■ TRY IT ■
Given the listing below, output exactly the line containing "## Country-specific domains" and every line after it through the end.

##########

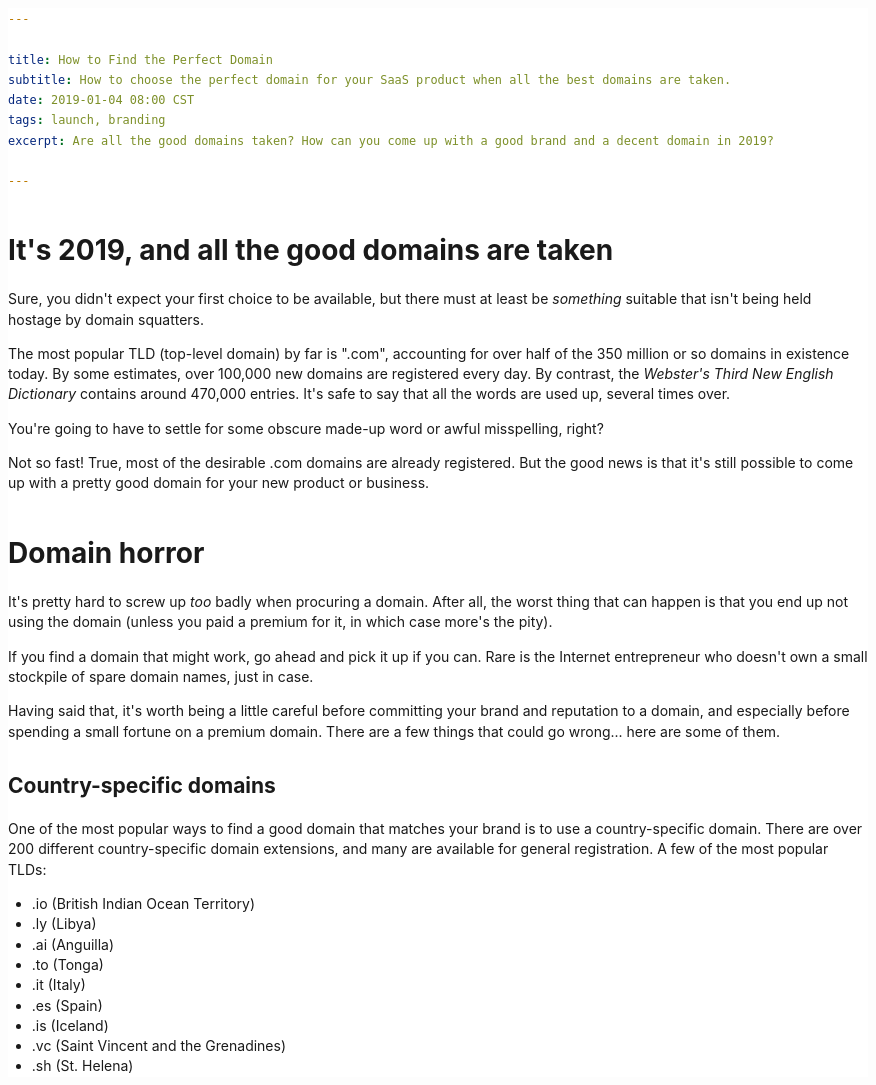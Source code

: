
 ```yaml
---

title: How to Find the Perfect Domain
subtitle: How to choose the perfect domain for your SaaS product when all the best domains are taken.
date: 2019-01-04 08:00 CST
tags: launch, branding
excerpt: Are all the good domains taken? How can you come up with a good brand and a decent domain in 2019?

---
```


# It's 2019, and all the good domains are taken

Sure, you didn't expect your first choice to be available, but there must at least be _something_ suitable that isn't being held hostage by domain squatters.

The most popular TLD (top-level domain) by far is ".com", accounting for over half of the 350 million or so domains in existence today. By some estimates, over 100,000 new domains are registered every day. By contrast, the *Webster's Third New English Dictionary* contains around 470,000 entries. It's safe to say that all the words are used up, several times over.

You're going to have to settle for some obscure made-up word or awful misspelling, right?

Not so fast! True, most of the desirable .com domains are already registered. But the good news is that it's still possible to come up with a pretty good domain for your new product or business.


# Domain horror


It's pretty hard to screw up _too_ badly when procuring a domain. After all, the worst thing that can happen is that you end up not using the domain (unless you paid a premium for it, in which case more's the pity).

If you find a domain that might work, go ahead and pick it up if you can. Rare is the Internet entrepreneur who doesn't own a small stockpile of spare domain names, just in case.

Having said that, it's worth being a little careful before committing your brand and reputation to a domain, and especially before spending a small fortune on a premium domain. There are a few things that could go wrong... here are some of them.

## Country-specific domains

One of the most popular ways to find a good domain that matches your brand is to use a country-specific domain. There are over 200 different country-specific domain extensions, and many are available for general registration. A few of the most popular TLDs:

*   .io (British Indian Ocean Territory)
*   .ly (Libya)
*   .ai (Anguilla)
*   .to (Tonga)
*   .it (Italy)
*   .es (Spain)
*   .is (Iceland)
*   .vc (Saint Vincent and the Grenadines)
*   .sh (St. Helena)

##########

■ WRITTEN ANSWER ■
## Country-specific domains

One of the most popular ways to find a good domain that matches your brand is to use a country-specific domain. There are over 200 different country-specific domain extensions, and many are available for general registration. A few of the most popular TLDs:

*   .io (British Indian Ocean Territory)
*   .ly (Libya)
*   .ai (Anguilla)
*   .to (Tonga)
*   .it (Italy)
*   .es (Spain)
*   .is (Iceland)
*   .vc (Saint Vincent and the Grenadines)
*   .sh (St. Helena)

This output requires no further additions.